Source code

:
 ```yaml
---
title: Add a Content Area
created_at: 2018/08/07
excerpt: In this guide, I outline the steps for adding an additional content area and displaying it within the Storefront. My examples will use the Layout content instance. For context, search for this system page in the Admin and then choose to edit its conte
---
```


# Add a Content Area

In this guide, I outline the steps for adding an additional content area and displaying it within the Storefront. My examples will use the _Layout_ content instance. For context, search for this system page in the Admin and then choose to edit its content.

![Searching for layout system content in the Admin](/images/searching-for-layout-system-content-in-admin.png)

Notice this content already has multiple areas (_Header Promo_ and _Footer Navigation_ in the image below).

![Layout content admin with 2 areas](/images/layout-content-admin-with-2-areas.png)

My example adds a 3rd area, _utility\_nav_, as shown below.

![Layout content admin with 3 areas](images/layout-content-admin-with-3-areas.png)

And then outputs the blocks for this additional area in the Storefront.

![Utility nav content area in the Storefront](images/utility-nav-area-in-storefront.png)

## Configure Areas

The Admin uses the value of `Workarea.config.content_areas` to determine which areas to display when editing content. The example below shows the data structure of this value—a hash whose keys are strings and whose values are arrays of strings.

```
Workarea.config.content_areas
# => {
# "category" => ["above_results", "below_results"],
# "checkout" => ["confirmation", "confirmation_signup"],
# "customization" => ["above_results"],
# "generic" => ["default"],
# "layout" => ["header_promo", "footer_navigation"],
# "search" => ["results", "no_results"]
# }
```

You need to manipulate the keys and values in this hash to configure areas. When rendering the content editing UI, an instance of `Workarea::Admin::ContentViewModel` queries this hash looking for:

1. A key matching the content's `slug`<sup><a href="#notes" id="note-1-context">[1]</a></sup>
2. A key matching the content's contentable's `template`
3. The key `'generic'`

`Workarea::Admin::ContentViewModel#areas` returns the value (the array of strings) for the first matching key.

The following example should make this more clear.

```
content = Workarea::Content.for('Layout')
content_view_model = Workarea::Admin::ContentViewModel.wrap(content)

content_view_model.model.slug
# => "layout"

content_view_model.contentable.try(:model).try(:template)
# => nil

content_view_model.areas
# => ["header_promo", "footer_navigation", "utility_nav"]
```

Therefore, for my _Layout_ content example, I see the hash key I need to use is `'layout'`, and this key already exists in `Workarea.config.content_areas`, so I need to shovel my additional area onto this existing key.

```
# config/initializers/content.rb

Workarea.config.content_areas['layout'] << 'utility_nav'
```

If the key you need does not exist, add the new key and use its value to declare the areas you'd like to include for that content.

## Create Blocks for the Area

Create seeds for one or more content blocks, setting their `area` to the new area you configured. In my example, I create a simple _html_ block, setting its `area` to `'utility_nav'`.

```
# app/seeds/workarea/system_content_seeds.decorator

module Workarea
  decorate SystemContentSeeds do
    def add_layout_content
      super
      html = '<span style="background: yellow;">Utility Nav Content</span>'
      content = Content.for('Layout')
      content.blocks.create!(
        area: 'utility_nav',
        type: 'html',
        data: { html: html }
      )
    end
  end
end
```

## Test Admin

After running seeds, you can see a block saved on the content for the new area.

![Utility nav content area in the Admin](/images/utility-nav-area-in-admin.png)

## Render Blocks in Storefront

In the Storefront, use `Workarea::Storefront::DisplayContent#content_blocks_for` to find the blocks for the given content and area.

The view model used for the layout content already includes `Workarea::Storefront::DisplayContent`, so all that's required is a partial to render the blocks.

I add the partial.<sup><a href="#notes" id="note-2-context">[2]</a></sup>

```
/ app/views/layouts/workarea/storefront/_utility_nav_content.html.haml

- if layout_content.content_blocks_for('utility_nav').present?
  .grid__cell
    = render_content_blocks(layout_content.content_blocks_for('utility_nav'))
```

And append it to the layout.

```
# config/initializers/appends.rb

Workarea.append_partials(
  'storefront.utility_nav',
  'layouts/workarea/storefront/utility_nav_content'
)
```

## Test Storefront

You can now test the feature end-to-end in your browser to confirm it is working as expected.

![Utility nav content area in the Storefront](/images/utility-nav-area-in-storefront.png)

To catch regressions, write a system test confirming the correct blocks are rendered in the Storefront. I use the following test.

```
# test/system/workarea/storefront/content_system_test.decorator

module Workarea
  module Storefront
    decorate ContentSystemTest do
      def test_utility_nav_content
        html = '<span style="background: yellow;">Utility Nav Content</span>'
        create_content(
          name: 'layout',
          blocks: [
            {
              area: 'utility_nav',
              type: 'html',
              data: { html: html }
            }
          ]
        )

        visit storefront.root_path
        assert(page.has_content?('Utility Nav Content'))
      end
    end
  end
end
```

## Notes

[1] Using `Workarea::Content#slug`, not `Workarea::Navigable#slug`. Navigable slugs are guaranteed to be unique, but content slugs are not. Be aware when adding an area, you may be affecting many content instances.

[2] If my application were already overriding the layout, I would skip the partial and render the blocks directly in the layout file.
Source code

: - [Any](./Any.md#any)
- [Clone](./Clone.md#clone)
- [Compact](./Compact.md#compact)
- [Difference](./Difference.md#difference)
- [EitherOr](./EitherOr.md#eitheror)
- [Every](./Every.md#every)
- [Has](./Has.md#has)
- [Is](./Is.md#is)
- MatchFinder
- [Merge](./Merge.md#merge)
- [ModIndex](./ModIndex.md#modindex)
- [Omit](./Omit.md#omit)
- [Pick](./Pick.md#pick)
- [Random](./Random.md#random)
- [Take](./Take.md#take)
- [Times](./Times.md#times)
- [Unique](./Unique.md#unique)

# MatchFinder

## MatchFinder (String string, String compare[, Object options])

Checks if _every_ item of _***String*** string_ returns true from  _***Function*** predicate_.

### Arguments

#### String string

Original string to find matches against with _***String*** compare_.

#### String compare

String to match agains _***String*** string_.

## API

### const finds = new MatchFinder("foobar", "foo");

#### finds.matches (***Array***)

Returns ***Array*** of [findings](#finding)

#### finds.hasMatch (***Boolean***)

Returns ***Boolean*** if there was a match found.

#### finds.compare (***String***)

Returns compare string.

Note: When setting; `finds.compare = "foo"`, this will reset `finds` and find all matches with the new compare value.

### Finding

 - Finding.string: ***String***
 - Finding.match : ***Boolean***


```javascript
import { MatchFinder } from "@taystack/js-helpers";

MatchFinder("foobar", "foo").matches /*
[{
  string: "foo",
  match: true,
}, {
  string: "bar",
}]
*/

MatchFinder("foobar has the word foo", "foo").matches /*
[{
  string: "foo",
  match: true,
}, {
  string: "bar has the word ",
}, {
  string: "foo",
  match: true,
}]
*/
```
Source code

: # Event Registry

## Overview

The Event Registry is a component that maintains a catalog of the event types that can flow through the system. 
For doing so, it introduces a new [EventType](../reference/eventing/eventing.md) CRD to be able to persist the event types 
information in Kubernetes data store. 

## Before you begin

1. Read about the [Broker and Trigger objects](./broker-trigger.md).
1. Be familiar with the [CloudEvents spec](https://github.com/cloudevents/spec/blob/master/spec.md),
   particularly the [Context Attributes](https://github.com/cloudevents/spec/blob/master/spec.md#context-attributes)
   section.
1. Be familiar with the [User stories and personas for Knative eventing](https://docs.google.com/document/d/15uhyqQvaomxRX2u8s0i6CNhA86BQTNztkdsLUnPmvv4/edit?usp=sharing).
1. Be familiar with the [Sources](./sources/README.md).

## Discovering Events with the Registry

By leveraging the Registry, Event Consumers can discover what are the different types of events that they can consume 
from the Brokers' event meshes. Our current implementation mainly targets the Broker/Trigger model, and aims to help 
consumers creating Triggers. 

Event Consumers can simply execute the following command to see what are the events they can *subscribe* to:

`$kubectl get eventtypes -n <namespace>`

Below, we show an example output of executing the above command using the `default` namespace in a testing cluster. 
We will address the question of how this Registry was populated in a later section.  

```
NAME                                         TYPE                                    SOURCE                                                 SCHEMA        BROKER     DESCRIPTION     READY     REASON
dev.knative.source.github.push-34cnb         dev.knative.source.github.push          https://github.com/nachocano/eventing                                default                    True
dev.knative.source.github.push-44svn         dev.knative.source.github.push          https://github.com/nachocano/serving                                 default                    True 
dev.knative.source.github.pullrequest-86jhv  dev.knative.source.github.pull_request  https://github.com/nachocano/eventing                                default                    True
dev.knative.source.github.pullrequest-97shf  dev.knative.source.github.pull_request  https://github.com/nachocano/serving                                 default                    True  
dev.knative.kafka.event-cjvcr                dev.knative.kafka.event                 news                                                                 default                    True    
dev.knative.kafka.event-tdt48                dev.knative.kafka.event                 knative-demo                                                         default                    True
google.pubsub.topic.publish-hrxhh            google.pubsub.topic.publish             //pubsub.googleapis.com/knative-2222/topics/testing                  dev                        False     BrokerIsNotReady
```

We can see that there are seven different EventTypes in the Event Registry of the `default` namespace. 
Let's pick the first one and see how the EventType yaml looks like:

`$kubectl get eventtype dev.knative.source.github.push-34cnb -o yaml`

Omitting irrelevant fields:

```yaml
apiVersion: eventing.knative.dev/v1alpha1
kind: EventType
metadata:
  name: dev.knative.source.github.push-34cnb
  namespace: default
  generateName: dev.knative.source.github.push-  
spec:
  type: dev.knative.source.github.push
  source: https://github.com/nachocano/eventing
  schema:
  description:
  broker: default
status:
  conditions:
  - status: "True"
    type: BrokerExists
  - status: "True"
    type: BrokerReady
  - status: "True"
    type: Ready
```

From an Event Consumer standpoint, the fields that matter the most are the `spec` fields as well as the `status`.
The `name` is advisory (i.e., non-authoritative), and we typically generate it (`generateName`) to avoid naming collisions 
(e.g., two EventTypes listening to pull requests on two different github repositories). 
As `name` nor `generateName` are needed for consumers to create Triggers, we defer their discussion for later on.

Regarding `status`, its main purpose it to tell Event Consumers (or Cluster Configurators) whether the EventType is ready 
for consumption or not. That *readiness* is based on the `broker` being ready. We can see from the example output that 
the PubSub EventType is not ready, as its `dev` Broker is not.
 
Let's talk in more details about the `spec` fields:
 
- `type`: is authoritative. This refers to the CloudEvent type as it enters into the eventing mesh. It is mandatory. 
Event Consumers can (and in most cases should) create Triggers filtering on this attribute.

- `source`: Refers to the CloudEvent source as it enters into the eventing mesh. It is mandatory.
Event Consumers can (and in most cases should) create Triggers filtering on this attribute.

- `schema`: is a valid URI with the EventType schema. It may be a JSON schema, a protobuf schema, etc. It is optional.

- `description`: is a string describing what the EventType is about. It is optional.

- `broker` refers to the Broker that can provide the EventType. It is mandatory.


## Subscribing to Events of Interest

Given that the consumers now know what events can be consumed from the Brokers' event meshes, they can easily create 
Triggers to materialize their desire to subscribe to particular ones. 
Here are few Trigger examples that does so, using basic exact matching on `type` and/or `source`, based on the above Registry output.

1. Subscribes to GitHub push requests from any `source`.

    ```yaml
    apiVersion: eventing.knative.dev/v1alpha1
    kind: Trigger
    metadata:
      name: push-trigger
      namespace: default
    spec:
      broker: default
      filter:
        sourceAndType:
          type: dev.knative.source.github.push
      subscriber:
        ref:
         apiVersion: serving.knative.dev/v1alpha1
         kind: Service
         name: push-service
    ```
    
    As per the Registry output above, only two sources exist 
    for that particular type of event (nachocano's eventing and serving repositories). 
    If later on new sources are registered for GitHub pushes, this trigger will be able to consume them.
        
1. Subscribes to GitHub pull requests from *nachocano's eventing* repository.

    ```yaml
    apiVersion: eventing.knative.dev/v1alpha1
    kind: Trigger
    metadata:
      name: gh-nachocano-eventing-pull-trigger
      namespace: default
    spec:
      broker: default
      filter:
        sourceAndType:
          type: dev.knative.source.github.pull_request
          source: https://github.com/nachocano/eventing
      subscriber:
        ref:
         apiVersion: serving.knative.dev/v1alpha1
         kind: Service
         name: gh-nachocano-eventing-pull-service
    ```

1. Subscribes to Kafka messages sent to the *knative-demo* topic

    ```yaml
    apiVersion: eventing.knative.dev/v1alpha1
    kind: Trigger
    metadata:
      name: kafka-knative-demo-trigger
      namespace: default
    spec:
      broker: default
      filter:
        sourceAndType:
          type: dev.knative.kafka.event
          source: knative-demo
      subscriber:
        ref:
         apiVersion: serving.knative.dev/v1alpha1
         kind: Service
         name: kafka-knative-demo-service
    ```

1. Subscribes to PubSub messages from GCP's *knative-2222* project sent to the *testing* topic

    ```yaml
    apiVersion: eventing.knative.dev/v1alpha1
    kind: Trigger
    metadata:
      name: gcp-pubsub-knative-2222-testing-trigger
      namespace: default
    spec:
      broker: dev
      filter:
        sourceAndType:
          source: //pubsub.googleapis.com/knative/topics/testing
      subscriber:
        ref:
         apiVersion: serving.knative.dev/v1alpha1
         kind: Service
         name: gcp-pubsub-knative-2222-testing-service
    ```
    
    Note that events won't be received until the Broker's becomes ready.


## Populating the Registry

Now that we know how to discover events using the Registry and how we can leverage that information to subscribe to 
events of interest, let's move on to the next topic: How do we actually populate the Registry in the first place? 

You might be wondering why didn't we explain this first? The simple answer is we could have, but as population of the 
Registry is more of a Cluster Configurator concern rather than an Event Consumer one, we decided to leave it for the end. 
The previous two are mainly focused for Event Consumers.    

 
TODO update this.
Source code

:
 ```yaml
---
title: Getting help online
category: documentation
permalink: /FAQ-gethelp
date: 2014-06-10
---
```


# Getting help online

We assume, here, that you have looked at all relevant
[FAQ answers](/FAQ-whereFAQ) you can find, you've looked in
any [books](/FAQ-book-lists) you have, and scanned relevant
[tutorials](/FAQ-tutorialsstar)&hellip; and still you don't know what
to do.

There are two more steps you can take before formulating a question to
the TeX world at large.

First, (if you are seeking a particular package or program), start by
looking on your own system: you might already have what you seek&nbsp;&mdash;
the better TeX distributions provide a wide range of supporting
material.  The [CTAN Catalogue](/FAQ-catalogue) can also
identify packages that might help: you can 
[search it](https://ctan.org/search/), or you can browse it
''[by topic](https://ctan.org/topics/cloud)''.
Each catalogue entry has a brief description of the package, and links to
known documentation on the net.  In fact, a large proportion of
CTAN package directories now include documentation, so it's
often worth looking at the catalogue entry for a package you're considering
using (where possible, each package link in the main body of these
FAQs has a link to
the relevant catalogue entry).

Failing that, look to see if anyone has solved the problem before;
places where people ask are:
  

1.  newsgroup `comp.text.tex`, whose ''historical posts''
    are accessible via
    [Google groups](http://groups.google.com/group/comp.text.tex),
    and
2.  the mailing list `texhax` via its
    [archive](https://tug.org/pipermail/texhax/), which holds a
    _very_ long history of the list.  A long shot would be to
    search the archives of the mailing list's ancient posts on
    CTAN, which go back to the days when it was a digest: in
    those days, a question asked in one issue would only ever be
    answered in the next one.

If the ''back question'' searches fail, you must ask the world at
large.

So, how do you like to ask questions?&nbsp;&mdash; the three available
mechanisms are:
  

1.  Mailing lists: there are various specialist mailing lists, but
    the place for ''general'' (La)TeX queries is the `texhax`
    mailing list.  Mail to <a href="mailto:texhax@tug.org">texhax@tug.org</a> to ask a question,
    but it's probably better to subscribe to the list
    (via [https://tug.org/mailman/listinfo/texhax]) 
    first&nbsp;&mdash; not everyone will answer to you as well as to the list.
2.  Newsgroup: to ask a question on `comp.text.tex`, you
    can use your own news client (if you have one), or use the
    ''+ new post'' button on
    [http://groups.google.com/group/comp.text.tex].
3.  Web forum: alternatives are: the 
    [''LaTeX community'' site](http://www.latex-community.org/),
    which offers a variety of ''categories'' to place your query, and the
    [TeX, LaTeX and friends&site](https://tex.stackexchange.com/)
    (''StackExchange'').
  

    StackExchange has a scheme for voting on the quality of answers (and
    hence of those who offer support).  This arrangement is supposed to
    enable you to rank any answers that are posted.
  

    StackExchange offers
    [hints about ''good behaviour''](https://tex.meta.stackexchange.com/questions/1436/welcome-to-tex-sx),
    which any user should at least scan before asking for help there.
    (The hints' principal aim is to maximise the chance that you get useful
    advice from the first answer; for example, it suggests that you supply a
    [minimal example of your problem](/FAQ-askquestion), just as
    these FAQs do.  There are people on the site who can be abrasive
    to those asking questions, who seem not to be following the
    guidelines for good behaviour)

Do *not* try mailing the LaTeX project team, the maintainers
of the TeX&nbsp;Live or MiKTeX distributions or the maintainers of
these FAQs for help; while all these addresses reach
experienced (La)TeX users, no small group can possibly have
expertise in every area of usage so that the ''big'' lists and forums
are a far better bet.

- [Your objective] Across the records, count the lines that contain the word "better" and give that figure alone.

- [Answer to this task] 3